Search the records below for the string "auction" and report only the number of lines that contain it.

* Source texts of formatted documents
────────
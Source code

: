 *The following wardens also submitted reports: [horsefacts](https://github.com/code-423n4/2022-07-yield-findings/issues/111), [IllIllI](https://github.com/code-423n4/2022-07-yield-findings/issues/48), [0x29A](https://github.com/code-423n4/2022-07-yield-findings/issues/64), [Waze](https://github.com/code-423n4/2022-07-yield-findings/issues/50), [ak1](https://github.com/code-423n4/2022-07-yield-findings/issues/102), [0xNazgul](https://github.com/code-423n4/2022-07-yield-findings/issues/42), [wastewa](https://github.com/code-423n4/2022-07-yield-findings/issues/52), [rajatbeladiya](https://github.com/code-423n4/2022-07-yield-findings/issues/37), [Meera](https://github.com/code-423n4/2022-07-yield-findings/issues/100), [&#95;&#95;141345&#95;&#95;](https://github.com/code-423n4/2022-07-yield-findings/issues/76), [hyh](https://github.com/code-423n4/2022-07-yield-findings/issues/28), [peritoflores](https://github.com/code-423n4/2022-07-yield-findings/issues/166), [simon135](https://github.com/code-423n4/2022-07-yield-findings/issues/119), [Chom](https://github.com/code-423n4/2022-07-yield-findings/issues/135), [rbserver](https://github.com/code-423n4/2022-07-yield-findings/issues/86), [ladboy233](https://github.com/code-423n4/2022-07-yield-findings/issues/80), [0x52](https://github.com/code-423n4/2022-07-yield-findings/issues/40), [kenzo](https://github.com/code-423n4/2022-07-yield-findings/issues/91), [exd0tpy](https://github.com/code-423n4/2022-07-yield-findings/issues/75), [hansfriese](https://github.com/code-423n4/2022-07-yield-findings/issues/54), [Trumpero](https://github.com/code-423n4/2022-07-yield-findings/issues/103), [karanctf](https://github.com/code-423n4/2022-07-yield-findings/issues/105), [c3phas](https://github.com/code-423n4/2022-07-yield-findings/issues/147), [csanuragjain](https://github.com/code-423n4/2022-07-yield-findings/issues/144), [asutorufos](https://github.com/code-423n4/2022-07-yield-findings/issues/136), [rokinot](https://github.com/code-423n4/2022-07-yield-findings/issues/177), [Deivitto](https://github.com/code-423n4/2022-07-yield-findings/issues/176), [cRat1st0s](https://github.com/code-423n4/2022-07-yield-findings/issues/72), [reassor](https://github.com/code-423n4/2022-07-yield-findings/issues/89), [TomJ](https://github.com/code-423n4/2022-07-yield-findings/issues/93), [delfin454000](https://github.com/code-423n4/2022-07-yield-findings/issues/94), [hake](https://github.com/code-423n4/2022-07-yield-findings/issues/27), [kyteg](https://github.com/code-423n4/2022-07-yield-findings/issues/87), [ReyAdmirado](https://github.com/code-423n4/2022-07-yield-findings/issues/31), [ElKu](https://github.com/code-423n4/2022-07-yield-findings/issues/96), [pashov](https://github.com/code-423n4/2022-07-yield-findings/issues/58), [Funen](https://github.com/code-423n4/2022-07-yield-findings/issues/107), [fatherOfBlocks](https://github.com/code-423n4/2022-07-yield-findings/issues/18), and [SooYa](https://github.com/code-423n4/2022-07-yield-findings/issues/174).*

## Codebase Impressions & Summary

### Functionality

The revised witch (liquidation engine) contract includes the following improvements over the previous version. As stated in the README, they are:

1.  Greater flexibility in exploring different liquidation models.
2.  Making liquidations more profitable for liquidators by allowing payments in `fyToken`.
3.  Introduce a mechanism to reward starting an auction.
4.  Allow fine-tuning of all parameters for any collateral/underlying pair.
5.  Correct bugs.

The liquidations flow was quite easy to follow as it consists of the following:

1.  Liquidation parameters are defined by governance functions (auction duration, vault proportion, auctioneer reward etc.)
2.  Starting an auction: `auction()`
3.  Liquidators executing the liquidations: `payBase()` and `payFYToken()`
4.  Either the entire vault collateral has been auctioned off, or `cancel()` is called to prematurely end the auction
────────
* Task result
4